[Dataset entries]
________________________

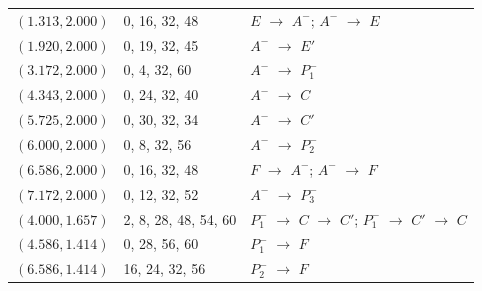 \documentclass[11pt]{article}
\theoremstyle{definition}
\theoremstyle{remark}
\begin{document}
{\begin{longtable}{l l l}
$(1.313, 2.000)$ & 0, 16, 32, 48 & $E$ $\to$ $A^{-}$; $A^{-}$ $\to$ $E$ \\
$(1.920, 2.000)$ & 0, 19, 32, 45 & $A^{-}$ $\to$ $E'$ \\
$(3.172, 2.000)$ & 0, 4, 32, 60 & $A^{-}$ $\to$ $P_1^{-}$ \\
$(4.343, 2.000)$ & 0, 24, 32, 40 & $A^{-}$ $\to$ $C$ \\
$(5.725, 2.000)$ & 0, 30, 32, 34 & $A^{-}$ $\to$ $C'$ \\
$(6.000, 2.000)$ & 0, 8, 32, 56 & $A^{-}$ $\to$ $P_2^{-}$ \\
$(6.586, 2.000)$ & 0, 16, 32, 48 & $F$ $\to$ $A^{-}$; $A^{-}$ $\to$ $F$ \\
$(7.172, 2.000)$ & 0, 12, 32, 52 & $A^{-}$ $\to$ $P_3^{-}$ \\
$(4.000, 1.657)$ & 2, 8, 28, 48, 54, 60 & $P_1^{-}$ $\to$ $C$ $\to$ $C'$; $P_1^{-}$ $\to$ $C'$ $\to$ $C$ \\
$(4.586, 1.414)$ & 0, 28, 56, 60 & $P_1^{-}$ $\to$ $F$ \\
$(6.586, 1.414)$ & 16, 24, 32, 56 & $P_2^{-}$ $\to$ $F$ \\
\bottomrule
\end{longtable}
}
\end{document}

________________________

## THE TASK
When pictures appear in the records above, leave them out and reproduce exactly each line from the first through the line containing "0, 12, 32, 52", both included.

## WRITTEN ANSWER
 \documentclass[11pt]{article}
\theoremstyle{definition}
\theoremstyle{remark}
\begin{document}
{\begin{longtable}{l l l}
$(1.313, 2.000)$ & 0, 16, 32, 48 & $E$ $\to$ $A^{-}$; $A^{-}$ $\to$ $E$ \\
$(1.920, 2.000)$ & 0, 19, 32, 45 & $A^{-}$ $\to$ $E'$ \\
$(3.172, 2.000)$ & 0, 4, 32, 60 & $A^{-}$ $\to$ $P_1^{-}$ \\
$(4.343, 2.000)$ & 0, 24, 32, 40 & $A^{-}$ $\to$ $C$ \\
$(5.725, 2.000)$ & 0, 30, 32, 34 & $A^{-}$ $\to$ $C'$ \\
$(6.000, 2.000)$ & 0, 8, 32, 56 & $A^{-}$ $\to$ $P_2^{-}$ \\
$(6.586, 2.000)$ & 0, 16, 32, 48 & $F$ $\to$ $A^{-}$; $A^{-}$ $\to$ $F$ \\
$(7.172, 2.000)$ & 0, 12, 32, 52 & $A^{-}$ $\to$ $P_3^{-}$ \\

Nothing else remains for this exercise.